PROBLEM TO SOLVE: Look below for the line holding "- What is a NoSQL" and the line holding "Chapter IV: Mortal Cultures". Repeat those two and everything between, exactly.

:: MATERIAL SHOWN ::

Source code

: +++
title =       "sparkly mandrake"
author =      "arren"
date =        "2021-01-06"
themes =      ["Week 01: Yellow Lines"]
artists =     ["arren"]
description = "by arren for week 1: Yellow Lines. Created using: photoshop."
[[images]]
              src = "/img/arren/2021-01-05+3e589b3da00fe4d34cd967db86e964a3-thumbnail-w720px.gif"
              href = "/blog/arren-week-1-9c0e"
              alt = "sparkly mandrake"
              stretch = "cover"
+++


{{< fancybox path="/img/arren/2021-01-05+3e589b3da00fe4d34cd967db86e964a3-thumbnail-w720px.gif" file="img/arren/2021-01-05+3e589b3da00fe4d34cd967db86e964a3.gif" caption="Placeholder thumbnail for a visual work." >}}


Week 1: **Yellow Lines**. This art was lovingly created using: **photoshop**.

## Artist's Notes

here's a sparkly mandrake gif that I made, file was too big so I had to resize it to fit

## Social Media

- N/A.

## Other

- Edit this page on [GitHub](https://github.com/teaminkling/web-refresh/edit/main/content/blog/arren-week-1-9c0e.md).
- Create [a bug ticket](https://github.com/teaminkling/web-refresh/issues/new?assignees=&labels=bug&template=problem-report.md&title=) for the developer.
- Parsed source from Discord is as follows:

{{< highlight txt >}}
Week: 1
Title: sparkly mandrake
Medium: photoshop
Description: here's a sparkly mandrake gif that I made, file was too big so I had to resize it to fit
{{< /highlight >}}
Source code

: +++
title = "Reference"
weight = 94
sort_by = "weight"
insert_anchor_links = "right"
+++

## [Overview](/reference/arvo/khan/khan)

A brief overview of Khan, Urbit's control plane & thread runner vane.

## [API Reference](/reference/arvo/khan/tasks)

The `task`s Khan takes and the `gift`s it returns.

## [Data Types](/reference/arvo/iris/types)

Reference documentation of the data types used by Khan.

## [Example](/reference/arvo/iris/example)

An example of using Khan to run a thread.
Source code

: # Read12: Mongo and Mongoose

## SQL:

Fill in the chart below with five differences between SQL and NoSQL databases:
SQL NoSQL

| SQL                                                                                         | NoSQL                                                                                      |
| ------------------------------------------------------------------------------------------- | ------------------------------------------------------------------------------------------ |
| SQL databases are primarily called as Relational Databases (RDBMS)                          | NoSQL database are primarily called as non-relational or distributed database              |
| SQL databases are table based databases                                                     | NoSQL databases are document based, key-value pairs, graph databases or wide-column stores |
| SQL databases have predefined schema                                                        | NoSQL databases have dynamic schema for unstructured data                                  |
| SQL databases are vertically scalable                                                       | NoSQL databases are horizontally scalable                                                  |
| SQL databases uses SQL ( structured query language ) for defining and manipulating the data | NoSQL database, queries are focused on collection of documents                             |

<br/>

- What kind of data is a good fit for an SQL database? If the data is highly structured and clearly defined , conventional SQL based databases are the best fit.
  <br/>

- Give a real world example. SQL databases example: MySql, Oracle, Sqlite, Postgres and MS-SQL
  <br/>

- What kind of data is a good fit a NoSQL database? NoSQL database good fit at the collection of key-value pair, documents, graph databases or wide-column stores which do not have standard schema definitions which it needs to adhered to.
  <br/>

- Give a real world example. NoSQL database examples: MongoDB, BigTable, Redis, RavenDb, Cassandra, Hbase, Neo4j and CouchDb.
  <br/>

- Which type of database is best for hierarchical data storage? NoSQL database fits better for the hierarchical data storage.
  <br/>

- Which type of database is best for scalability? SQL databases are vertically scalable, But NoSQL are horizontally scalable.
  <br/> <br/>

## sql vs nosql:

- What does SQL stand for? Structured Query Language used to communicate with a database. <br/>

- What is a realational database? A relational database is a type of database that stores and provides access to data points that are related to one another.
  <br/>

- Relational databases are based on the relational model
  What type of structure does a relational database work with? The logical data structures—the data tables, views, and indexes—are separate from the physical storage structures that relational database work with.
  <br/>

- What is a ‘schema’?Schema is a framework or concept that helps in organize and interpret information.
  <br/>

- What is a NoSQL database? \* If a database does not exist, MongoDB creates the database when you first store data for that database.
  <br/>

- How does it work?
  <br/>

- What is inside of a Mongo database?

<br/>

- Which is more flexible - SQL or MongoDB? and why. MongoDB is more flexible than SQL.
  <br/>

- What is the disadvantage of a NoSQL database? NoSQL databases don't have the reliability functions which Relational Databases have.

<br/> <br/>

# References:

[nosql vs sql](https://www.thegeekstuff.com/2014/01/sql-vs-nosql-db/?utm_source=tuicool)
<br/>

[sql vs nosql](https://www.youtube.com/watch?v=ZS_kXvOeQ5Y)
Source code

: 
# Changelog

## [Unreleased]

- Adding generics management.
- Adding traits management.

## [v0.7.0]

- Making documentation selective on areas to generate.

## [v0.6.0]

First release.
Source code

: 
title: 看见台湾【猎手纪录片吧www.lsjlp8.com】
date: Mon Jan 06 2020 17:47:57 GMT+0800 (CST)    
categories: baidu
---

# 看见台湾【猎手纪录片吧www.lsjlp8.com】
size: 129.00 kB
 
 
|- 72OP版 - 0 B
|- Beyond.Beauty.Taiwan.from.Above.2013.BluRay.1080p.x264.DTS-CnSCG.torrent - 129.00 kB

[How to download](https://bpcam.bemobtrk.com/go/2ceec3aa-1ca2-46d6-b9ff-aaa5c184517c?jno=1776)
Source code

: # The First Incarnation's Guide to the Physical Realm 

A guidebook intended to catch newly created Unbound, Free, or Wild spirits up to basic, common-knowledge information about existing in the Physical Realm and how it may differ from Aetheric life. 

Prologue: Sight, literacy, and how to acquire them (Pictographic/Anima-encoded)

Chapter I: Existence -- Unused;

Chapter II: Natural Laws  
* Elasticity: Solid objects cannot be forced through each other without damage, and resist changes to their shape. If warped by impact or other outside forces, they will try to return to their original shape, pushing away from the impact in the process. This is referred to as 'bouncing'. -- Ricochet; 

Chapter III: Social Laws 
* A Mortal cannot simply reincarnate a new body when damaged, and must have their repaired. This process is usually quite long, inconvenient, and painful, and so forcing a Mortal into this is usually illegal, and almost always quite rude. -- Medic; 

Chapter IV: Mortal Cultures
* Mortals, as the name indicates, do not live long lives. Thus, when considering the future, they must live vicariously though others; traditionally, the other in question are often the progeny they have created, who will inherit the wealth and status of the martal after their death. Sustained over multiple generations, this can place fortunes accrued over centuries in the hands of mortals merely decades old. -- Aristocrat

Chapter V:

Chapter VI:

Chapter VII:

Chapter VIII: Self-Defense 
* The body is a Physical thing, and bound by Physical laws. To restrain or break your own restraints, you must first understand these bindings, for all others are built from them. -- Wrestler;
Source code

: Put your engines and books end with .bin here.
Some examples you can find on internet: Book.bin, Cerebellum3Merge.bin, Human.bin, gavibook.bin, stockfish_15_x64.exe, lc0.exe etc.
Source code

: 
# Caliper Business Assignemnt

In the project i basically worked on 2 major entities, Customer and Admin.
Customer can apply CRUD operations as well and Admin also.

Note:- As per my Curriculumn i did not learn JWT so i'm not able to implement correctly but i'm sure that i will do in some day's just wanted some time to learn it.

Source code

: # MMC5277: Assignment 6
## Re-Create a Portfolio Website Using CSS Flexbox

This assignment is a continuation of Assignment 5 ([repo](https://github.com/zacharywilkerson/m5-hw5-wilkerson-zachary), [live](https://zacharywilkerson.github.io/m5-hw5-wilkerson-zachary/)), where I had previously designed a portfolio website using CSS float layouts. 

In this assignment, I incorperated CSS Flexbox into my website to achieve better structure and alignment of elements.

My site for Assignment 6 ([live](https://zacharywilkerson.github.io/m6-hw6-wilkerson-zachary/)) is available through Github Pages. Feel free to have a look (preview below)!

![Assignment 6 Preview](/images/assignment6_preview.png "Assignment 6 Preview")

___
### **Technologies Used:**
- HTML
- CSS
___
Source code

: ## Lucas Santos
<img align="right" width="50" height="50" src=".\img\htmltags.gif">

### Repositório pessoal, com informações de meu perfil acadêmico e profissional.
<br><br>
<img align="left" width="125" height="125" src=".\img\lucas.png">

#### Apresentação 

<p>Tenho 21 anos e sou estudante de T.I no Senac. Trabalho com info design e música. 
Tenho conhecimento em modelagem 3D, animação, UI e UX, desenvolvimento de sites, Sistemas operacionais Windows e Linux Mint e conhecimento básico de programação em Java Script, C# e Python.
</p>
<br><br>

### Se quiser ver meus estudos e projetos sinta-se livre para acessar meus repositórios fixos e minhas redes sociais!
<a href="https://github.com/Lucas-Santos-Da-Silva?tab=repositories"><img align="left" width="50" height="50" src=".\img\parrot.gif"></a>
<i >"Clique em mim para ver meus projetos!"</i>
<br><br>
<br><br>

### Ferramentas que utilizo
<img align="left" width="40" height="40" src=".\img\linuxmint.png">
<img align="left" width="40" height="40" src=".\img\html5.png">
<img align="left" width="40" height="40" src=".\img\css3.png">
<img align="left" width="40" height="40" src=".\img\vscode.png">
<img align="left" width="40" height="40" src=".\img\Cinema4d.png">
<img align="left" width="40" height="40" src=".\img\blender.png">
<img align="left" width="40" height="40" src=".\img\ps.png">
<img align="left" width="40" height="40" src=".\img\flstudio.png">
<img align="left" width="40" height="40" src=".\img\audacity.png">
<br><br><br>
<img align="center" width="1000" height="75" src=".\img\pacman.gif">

:::

SOLUTION BELOW:
- What is a NoSQL database? \* If a database does not exist, MongoDB creates the database when you first store data for that database.
  <br/>

- How does it work?
  <br/>

- What is inside of a Mongo database?

<br/>

- Which is more flexible - SQL or MongoDB? and why. MongoDB is more flexible than SQL.
  <br/>

- What is the disadvantage of a NoSQL database? NoSQL databases don't have the reliability functions which Relational Databases have.

<br/> <br/>

# References:

[nosql vs sql](https://www.thegeekstuff.com/2014/01/sql-vs-nosql-db/?utm_source=tuicool)
<br/>

[sql vs nosql](https://www.youtube.com/watch?v=ZS_kXvOeQ5Y)
Source code

: 
# Changelog

## [Unreleased]

- Adding generics management.
- Adding traits management.

## [v0.7.0]

- Making documentation selective on areas to generate.

## [v0.6.0]

First release.
Source code

: 
title: 看见台湾【猎手纪录片吧www.lsjlp8.com】
date: Mon Jan 06 2020 17:47:57 GMT+0800 (CST)    
categories: baidu
---

# 看见台湾【猎手纪录片吧www.lsjlp8.com】
size: 129.00 kB
 
 
|- 72OP版 - 0 B
|- Beyond.Beauty.Taiwan.from.Above.2013.BluRay.1080p.x264.DTS-CnSCG.torrent - 129.00 kB

[How to download](https://bpcam.bemobtrk.com/go/2ceec3aa-1ca2-46d6-b9ff-aaa5c184517c?jno=1776)
Source code

: # The First Incarnation's Guide to the Physical Realm 

A guidebook intended to catch newly created Unbound, Free, or Wild spirits up to basic, common-knowledge information about existing in the Physical Realm and how it may differ from Aetheric life. 

Prologue: Sight, literacy, and how to acquire them (Pictographic/Anima-encoded)

Chapter I: Existence -- Unused;

Chapter II: Natural Laws  
* Elasticity: Solid objects cannot be forced through each other without damage, and resist changes to their shape. If warped by impact or other outside forces, they will try to return to their original shape, pushing away from the impact in the process. This is referred to as 'bouncing'. -- Ricochet; 

Chapter III: Social Laws 
* A Mortal cannot simply reincarnate a new body when damaged, and must have their repaired. This process is usually quite long, inconvenient, and painful, and so forcing a Mortal into this is usually illegal, and almost always quite rude. -- Medic; 

Chapter IV: Mortal Cultures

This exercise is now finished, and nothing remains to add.